Watching her, I told my mom that she is just like my sister sometimes.
"Wooo!" shouted my daughter. "You see 'em spinning?" She rode by, the metallic paper making a thwacking noise, the wheels of the trike squeaking, her body at an awkward angle, a giant grin on her face.
I silently added "and she's just like me."
Comments
I love this post and that perfect image of your daughter with the pinwheels riding her bike. How beautiful is summer and innocence of kids...
Posted by: Shauna | June 30, 2007 10:48 AM
What a great moment in time to share. I can totally see her riding around, bending back just so and the unbridled, simplistic joy of a child shinning through.
Thanks for sharing that!
Posted by: Kris | July 1, 2007 11:18 AM
You paint a great picture! These are the precious memories you will cherish for years! Enjoy!

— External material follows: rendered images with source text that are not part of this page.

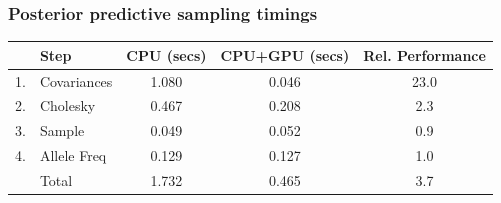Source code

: \documentclass[t]{beamer}\usepackage[]{graphicx}\usepackage[]{color}
\begin{document}
\begin{frame}
\frametitle{Posterior predictive sampling timings}




\vspace{-7mm}

\begin{center}
\renewcommand*{\arraystretch}{1.5}
\begin{tabular}{rl|c|c|c}
& Step                                    & CPU (secs)  & CPU+GPU (secs)  & Rel. Performance \\
\hline
1. & Covariances                          & 1.080       & 0.046           & 23.0 \\
2. & Cholesky                             & 0.467       & 0.208           & 2.3 \\
3. & Sample                               & 0.049       & 0.052           & 0.9 \\
4. & Allele Freq                          & 0.129       & 0.127           & 1.0 \\
\hline 
   & Total                                & 1.732       & 0.465           & 3.7 \\
\end{tabular}

\end{center}

\vspace{3mm}
\end{frame}
\end{document}
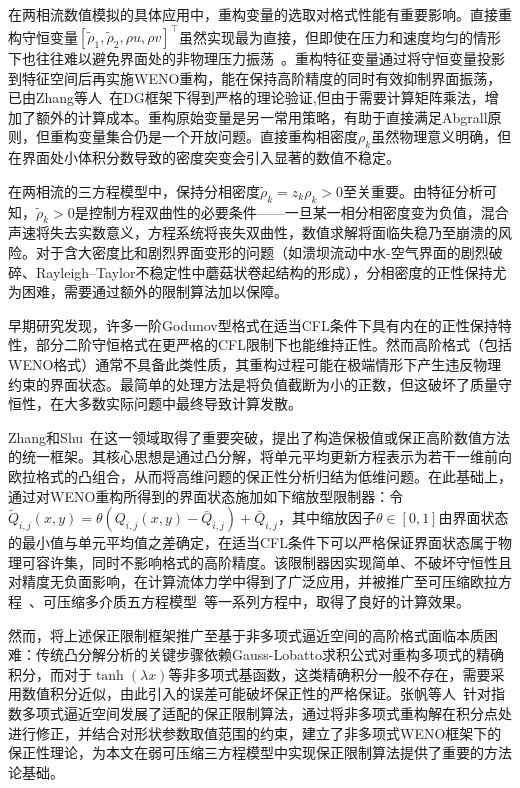 \documentclass[12pt,a4paper]{article}
\numberwithin{equation}{section}    %
\begin{document}
在两相流数值模拟的具体应用中，重构变量的选取对格式性能有重要影响。直接重构守恒变量$[\tilde{\rho}_1, \tilde{\rho}_2, \rho u, \rho v]^\top$虽然实现最为直接，但即使在压力和速度均匀的情形下也往往难以避免界面处的非物理压力振荡~\cite{li2020finite,coralic2014finite}。重构特征变量通过将守恒变量投影到特征空间后再实施WENO重构，能在保持高阶精度的同时有效抑制界面振荡，已由Zhang等人~\cite{zhang2023physical}在DG框架下得到严格的理论验证,但由于需要计算矩阵乘法，增加了额外的计算成本。重构原始变量是另一常用策略，有助于直接满足Abgrall原则，但重构变量集合仍是一个开放问题。直接重构相密度$\rho_k$虽然物理意义明确，但在界面处小体积分数导致的密度突变会引入显著的数值不稳定。


在两相流的三方程模型中，保持分相密度$\tilde{\rho}_k = z_k \rho_k > 0$至关重要。由特征分析可知，$\tilde{\rho}_k > 0$是控制方程双曲性的必要条件——一旦某一相分相密度变为负值，混合声速将失去实数意义，方程系统将丧失双曲性，数值求解将面临失稳乃至崩溃的风险。对于含大密度比和剧烈界面变形的问题（如溃坝流动中水-空气界面的剧烈破碎、Rayleigh--Taylor不稳定性中蘑菇状卷起结构的形成），分相密度的正性保持尤为困难，需要通过额外的限制算法加以保障。

早期研究发现，许多一阶Godunov型格式在适当CFL条件下具有内在的正性保持特性，部分二阶守恒格式在更严格的CFL限制下也能维持正性。然而高阶格式（包括WENO格式）通常不具备此类性质，其重构过程可能在极端情形下产生违反物理约束的界面状态。最简单的处理方法是将负值截断为小的正数，但这破坏了质量守恒性，在大多数实际问题中最终导致计算发散。

Zhang和Shu~\cite{zhang2011maximum}在这一领域取得了重要突破，提出了构造保极值或保正高阶数值方法的统一框架。其核心思想是通过凸分解，将单元平均更新方程表示为若干一维前向欧拉格式的凸组合，从而将高维问题的保正性分析归结为低维问题。在此基础上，通过对WENO重构所得到的界面状态施加如下缩放型限制器：令$\tilde{Q}_{i,j}(x,y) = \theta(Q_{i,j}(x,y) - \bar{Q}_{i,j}) + \bar{Q}_{i,j}$，其中缩放因子$\theta \in [0,1]$由界面状态的最小值与单元平均值之差确定，在适当CFL条件下可以严格保证界面状态属于物理可容许集，同时不影响格式的高阶精度。该限制器因实现简单、不破坏守恒性且对精度无负面影响，在计算流体力学中得到了广泛应用，并被推广至可压缩欧拉方程~\cite{zhang2011positivity}、可压缩多介质五方程模型~\cite{Zhang2025exponential}等一系列方程中，取得了良好的计算效果。

然而，将上述保正限制框架推广至基于非多项式逼近空间的高阶格式面临本质困难：传统凸分解分析的关键步骤依赖Gauss-Lobatto求积公式对重构多项式的精确积分，而对于$\tanh(\lambda x)$等非多项式基函数，这类精确积分一般不存在，需要采用数值积分近似，由此引入的误差可能破坏保正性的严格保证。张帆等人~\cite{Zhang2025exponential}针对指数多项式逼近空间发展了适配的保正限制算法，通过将非多项式重构解在积分点处进行修正，并结合对形状参数取值范围的约束，建立了非多项式WENO框架下的保正性理论，为本文在弱可压缩三方程模型中实现保正限制算法提供了重要的方法论基础。
\end{document}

Posted by: Maggpie | July 1, 2007 5:00 PM
Shauna is right, that is some powerful imagery. Re: diets, Jorge Cruise. Get the book instead of having the food sent to you, it's cheaper. But it works and you can eat just about anything, or a version of everything, anyway. You'd have to stay away from white carbs and eat a lot more vegetables, but I lost like, 31 pounds on it. I still haven't started excercising.